*Exercise material:*
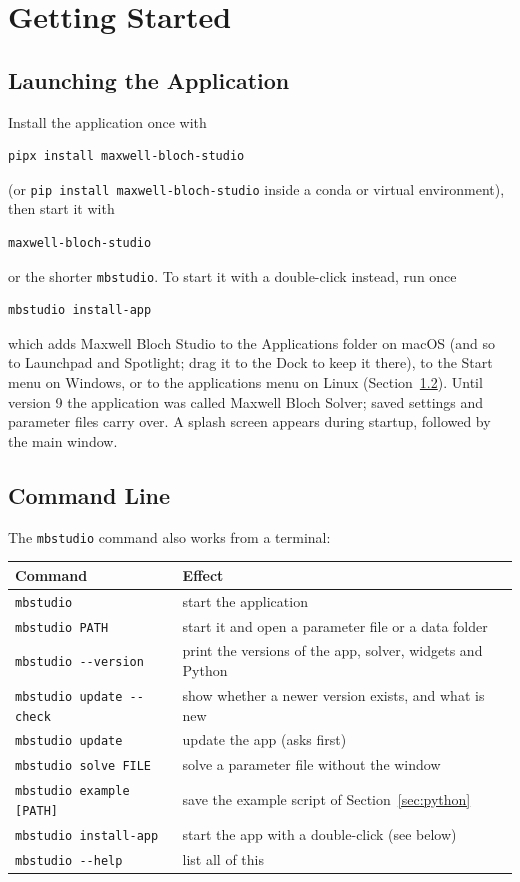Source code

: \documentclass[12pt,a4paper]{article}
\begin{document}
\section{Getting Started}

\subsection{Launching the Application}

Install the application once with
\begin{verbatim}
pipx install maxwell-bloch-studio
\end{verbatim}
(or \texttt{pip install maxwell-bloch-studio} inside a conda or virtual environment),
then start it with
\begin{verbatim}
maxwell-bloch-studio
\end{verbatim}
or the shorter \texttt{mbstudio}. To start it with a double-click instead, run once
\begin{verbatim}
mbstudio install-app
\end{verbatim}
which adds Maxwell Bloch Studio to the Applications folder on macOS (and so to Launchpad and
Spotlight; drag it to the Dock to keep it there), to the Start menu on Windows, or to the
applications menu on Linux (Section~\ref{sec:cli}). Until version 9 the application was called
Maxwell Bloch Solver; saved settings and parameter files carry over.
A splash screen appears during startup, followed by the main window.

\subsection{Command Line}\label{sec:cli}

The \texttt{mbstudio} command also works from a terminal:
\begin{center}
\begin{tabular}{@{}ll@{}}
  \toprule
  Command & Effect \\
  \midrule
  \texttt{mbstudio} & start the application \\
  \texttt{mbstudio PATH} & start it and open a parameter file or a data folder \\
  \texttt{mbstudio -{}-version} & print the versions of the app, solver, widgets and Python \\
  \texttt{mbstudio update -{}-check} & show whether a newer version exists, and what is new \\
  \texttt{mbstudio update} & update the app (asks first) \\
  \texttt{mbstudio solve FILE} & solve a parameter file without the window \\
  \texttt{mbstudio example [PATH]} & save the example script of Section~\ref{sec:python} \\
  \texttt{mbstudio install-app} & start the app with a double-click (see below) \\
  \texttt{mbstudio -{}-help} & list all of this \\
  \bottomrule
\end{tabular}
\end{center}
\end{document}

*Directions:*
Your answer should consist of the lines above that hold the word "version".

*Your solution:*
applications menu on Linux (Section~\ref{sec:cli}). Until version 9 the application was called
  \texttt{mbstudio -{}-version} & print the versions of the app, solver, widgets and Python \\
  \texttt{mbstudio update -{}-check} & show whether a newer version exists, and what is new \\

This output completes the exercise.